Maverick's third illusoriness argument relates to the fact that the Arbitration Clause is unilateral, i.e. one in which Consigli alone has the option to choose litigation or arbitration and in which Maverick is required to submit to Consigli's election. Maine law has not yet definitively addressed the validity of unilateral arbitration clauses. Such clauses are viewed by some courts with disfavor. See e.g. DiMercurio v. Sphere Drake Ins., 202 F.3d 71, 81 (1st Cir.2000) (“We adhere to our view that one-sided agreements to arbitrate are not favored.”) Despite this, however, the Court thinks it unlikely that Maine will hold that such clauses are generally void for lack of mutuality or consideration.

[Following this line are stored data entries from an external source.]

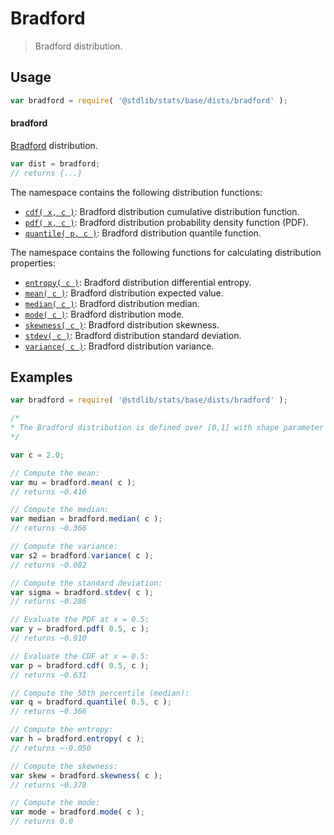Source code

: <!--

@license Apache-2.0

Copyright (c) 2025 The Stdlib Authors.

Licensed under the Apache License, Version 2.0 (the "License");
you may not use this file except in compliance with the License.
You may obtain a copy of the License at

   http://www.apache.org/licenses/LICENSE-2.0

Unless required by applicable law or agreed to in writing, software
distributed under the License is distributed on an "AS IS" BASIS,
WITHOUT WARRANTIES OR CONDITIONS OF ANY KIND, either express or implied.
See the License for the specific language governing permissions and
limitations under the License.

-->

# Bradford

> Bradford distribution.

<section class="usage">

## Usage

```javascript
var bradford = require( '@stdlib/stats/base/dists/bradford' );
```

#### bradford

[Bradford][bradford-distribution] distribution.

```javascript
var dist = bradford;
// returns {...}
```

The namespace contains the following distribution functions:

<!-- <toc pattern="*+(cdf|pdf|mgf|quantile)*"> -->

<div class="namespace-toc">

-   <span class="signature">[`cdf( x, c )`][@stdlib/stats/base/dists/bradford/cdf]</span><span class="delimiter">: </span><span class="description">Bradford distribution cumulative distribution function.</span>
-   <span class="signature">[`pdf( x, c )`][@stdlib/stats/base/dists/bradford/pdf]</span><span class="delimiter">: </span><span class="description">Bradford distribution probability density function (PDF).</span>
-   <span class="signature">[`quantile( p, c )`][@stdlib/stats/base/dists/bradford/quantile]</span><span class="delimiter">: </span><span class="description">Bradford distribution quantile function.</span>

</div>

<!-- </toc> -->

The namespace contains the following functions for calculating distribution properties:

<!-- <toc pattern="*+(entropy|mean|median|mode|skewness|stdev|variance)*"> -->

<div class="namespace-toc">

-   <span class="signature">[`entropy( c )`][@stdlib/stats/base/dists/bradford/entropy]</span><span class="delimiter">: </span><span class="description">Bradford distribution differential entropy.</span>
-   <span class="signature">[`mean( c )`][@stdlib/stats/base/dists/bradford/mean]</span><span class="delimiter">: </span><span class="description">Bradford distribution expected value.</span>
-   <span class="signature">[`median( c )`][@stdlib/stats/base/dists/bradford/median]</span><span class="delimiter">: </span><span class="description">Bradford distribution median.</span>
-   <span class="signature">[`mode( c )`][@stdlib/stats/base/dists/bradford/mode]</span><span class="delimiter">: </span><span class="description">Bradford distribution mode.</span>
-   <span class="signature">[`skewness( c )`][@stdlib/stats/base/dists/bradford/skewness]</span><span class="delimiter">: </span><span class="description">Bradford distribution skewness.</span>
-   <span class="signature">[`stdev( c )`][@stdlib/stats/base/dists/bradford/stdev]</span><span class="delimiter">: </span><span class="description">Bradford distribution standard deviation.</span>
-   <span class="signature">[`variance( c )`][@stdlib/stats/base/dists/bradford/variance]</span><span class="delimiter">: </span><span class="description">Bradford distribution variance.</span>

</div>

<!-- </toc> -->

</section>

<!-- /.usage -->

<section class="examples">

## Examples

<!-- eslint no-undef: "error" -->

```javascript
var bradford = require( '@stdlib/stats/base/dists/bradford' );

/*
* The Bradford distribution is defined over [0,1] with shape parameter c.
*/

var c = 2.0;

// Compute the mean:
var mu = bradford.mean( c );
// returns ~0.410

// Compute the median:
var median = bradford.median( c );
// returns ~0.366

// Compute the variance:
var s2 = bradford.variance( c );
// returns ~0.082

// Compute the standard deviation:
var sigma = bradford.stdev( c );
// returns ~0.286

// Evaluate the PDF at x = 0.5:
var y = bradford.pdf( 0.5, c );
// returns ~0.910

// Evaluate the CDF at x = 0.5:
var p = bradford.cdf( 0.5, c );
// returns ~0.631

// Compute the 50th percentile (median):
var q = bradford.quantile( 0.5, c );
// returns ~0.366

// Compute the entropy:
var h = bradford.entropy( c );
// returns ~-0.050

// Compute the skewness:
var skew = bradford.skewness( c );
// returns ~0.378

// Compute the mode:
var mode = bradford.mode( c );
// returns 0.0
```

</section>

<!-- /.examples -->

<!-- Section for related `stdlib` packages. Do not manually edit this section, as it is automatically populated. -->

<section class="related">

</section>

<!-- /.related -->

<!-- Section for all links. Make sure to keep an empty line after the `section` element and another before the `/section` close. -->

<section class="links">

[bradford-distribution]: https://en.wikipedia.org/wiki/Bradford_distribution

<!-- <toc-links> -->

[@stdlib/stats/base/dists/bradford/cdf]: https://github.com/stdlib-js/stats/tree/main/base/dists/bradford/cdf

[@stdlib/stats/base/dists/bradford/entropy]: https://github.com/stdlib-js/stats/tree/main/base/dists/bradford/entropy

[@stdlib/stats/base/dists/bradford/mean]: https://github.com/stdlib-js/stats/tree/main/base/dists/bradford/mean

[@stdlib/stats/base/dists/bradford/median]: https://github.com/stdlib-js/stats/tree/main/base/dists/bradford/median

[@stdlib/stats/base/dists/bradford/mode]: https://github.com/stdlib-js/stats/tree/main/base/dists/bradford/mode

[@stdlib/stats/base/dists/bradford/pdf]: https://github.com/stdlib-js/stats/tree/main/base/dists/bradford/pdf

[@stdlib/stats/base/dists/bradford/quantile]: https://github.com/stdlib-js/stats/tree/main/base/dists/bradford/quantile

[@stdlib/stats/base/dists/bradford/skewness]: https://github.com/stdlib-js/stats/tree/main/base/dists/bradford/skewness

[@stdlib/stats/base/dists/bradford/stdev]: https://github.com/stdlib-js/stats/tree/main/base/dists/bradford/stdev

[@stdlib/stats/base/dists/bradford/variance]: https://github.com/stdlib-js/stats/tree/main/base/dists/bradford/variance

<!-- </toc-links> -->

</section>

<!-- /.links -->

The Plaintiff cites Snow v. BE & K Constr., Co., 126 F.Supp.2d 5, 15 (D.Me.2001) for the proposition that “ ‘an illusory promise is not consideration,’ ” and relies on Millien v. Colby College, 874 A.2d 397, 402 (2005), for the proposition that a “purported promise to arbitrate that does not actually require binding arbitration is illusory under Maine law.” (Plaintiff's Opposition at 8). But both Snow and Millien involved handbooks containing clauses that reserved the right to change the handbooks' terms unilaterally and without notice. It was because of these reservation clauses that the courts found that the handbooks did not constitute enforceable contracts. Unlike the handbooks in Snow and Millien, the Subcontract contains no clause that would allow Consigli to change or modify the Subcontract unilaterally and without notice.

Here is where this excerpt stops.